## DESCRIPTION OF THE TASK
Every line of the data needs to be returned exactly.

## RECORDS SHOWN
┄┄┄┄┄┄
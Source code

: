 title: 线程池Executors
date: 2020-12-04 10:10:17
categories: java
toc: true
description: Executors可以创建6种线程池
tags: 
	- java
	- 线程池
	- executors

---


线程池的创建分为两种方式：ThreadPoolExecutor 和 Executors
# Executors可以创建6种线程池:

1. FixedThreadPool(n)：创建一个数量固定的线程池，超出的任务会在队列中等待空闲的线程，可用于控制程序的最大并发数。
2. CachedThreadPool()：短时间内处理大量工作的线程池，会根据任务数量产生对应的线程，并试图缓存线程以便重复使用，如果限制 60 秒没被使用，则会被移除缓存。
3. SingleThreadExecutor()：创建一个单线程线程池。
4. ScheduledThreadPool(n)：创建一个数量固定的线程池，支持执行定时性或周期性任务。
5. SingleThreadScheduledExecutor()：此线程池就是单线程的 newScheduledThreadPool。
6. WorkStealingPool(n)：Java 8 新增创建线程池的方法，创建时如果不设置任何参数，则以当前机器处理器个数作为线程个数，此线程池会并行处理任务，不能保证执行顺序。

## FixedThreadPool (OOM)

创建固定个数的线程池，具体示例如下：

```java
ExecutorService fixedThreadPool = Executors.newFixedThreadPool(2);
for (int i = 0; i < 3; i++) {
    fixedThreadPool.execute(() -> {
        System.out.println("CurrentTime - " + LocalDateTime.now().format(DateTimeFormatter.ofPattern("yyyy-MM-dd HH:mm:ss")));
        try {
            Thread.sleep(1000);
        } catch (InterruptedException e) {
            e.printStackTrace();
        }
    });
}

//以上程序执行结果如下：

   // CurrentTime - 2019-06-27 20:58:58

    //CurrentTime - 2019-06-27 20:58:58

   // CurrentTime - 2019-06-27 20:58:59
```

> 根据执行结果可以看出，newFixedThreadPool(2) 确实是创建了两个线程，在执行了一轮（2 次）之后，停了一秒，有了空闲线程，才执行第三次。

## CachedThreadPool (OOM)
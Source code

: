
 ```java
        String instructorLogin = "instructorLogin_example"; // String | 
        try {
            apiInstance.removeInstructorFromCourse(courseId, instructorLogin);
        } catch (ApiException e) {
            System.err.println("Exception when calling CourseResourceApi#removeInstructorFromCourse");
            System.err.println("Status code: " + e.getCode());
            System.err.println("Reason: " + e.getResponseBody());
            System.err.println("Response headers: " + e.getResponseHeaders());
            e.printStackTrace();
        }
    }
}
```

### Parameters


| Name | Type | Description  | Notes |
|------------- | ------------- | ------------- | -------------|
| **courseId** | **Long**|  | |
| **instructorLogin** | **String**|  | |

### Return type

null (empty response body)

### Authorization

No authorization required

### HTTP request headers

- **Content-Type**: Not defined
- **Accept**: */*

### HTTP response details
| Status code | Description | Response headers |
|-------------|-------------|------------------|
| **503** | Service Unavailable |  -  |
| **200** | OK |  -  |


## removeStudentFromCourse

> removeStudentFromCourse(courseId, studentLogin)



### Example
┄┄┄┄┄┄
## PROBLEM SOLUTION
Source code

: title: 线程池Executors
date: 2020-12-04 10:10:17
categories: java
toc: true
description: Executors可以创建6种线程池
tags: 
	- java
	- 线程池
	- executors

---


线程池的创建分为两种方式：ThreadPoolExecutor 和 Executors
# Executors可以创建6种线程池:

1. FixedThreadPool(n)：创建一个数量固定的线程池，超出的任务会在队列中等待空闲的线程，可用于控制程序的最大并发数。
2. CachedThreadPool()：短时间内处理大量工作的线程池，会根据任务数量产生对应的线程，并试图缓存线程以便重复使用，如果限制 60 秒没被使用，则会被移除缓存。
3. SingleThreadExecutor()：创建一个单线程线程池。
4. ScheduledThreadPool(n)：创建一个数量固定的线程池，支持执行定时性或周期性任务。
5. SingleThreadScheduledExecutor()：此线程池就是单线程的 newScheduledThreadPool。
6. WorkStealingPool(n)：Java 8 新增创建线程池的方法，创建时如果不设置任何参数，则以当前机器处理器个数作为线程个数，此线程池会并行处理任务，不能保证执行顺序。

## FixedThreadPool (OOM)

创建固定个数的线程池，具体示例如下：

```java
ExecutorService fixedThreadPool = Executors.newFixedThreadPool(2);
for (int i = 0; i < 3; i++) {
    fixedThreadPool.execute(() -> {
        System.out.println("CurrentTime - " + LocalDateTime.now().format(DateTimeFormatter.ofPattern("yyyy-MM-dd HH:mm:ss")));
        try {
            Thread.sleep(1000);
        } catch (InterruptedException e) {
            e.printStackTrace();
        }
    });
}

//以上程序执行结果如下：

   // CurrentTime - 2019-06-27 20:58:58

    //CurrentTime - 2019-06-27 20:58:58

   // CurrentTime - 2019-06-27 20:58:59
```

> 根据执行结果可以看出，newFixedThreadPool(2) 确实是创建了两个线程，在执行了一轮（2 次）之后，停了一秒，有了空闲线程，才执行第三次。

## CachedThreadPool (OOM)
Source code

:
 ```java
        String instructorLogin = "instructorLogin_example"; // String | 
        try {
            apiInstance.removeInstructorFromCourse(courseId, instructorLogin);
        } catch (ApiException e) {
            System.err.println("Exception when calling CourseResourceApi#removeInstructorFromCourse");
            System.err.println("Status code: " + e.getCode());
            System.err.println("Reason: " + e.getResponseBody());
            System.err.println("Response headers: " + e.getResponseHeaders());
            e.printStackTrace();
        }
    }
}
```

### Parameters


| Name | Type | Description  | Notes |
|------------- | ------------- | ------------- | -------------|
| **courseId** | **Long**|  | |
| **instructorLogin** | **String**|  | |

### Return type

null (empty response body)

### Authorization

No authorization required

### HTTP request headers

- **Content-Type**: Not defined
- **Accept**: */*

### HTTP response details
| Status code | Description | Response headers |
|-------------|-------------|------------------|
| **503** | Service Unavailable |  -  |
| **200** | OK |  -  |


## removeStudentFromCourse

> removeStudentFromCourse(courseId, studentLogin)



### Example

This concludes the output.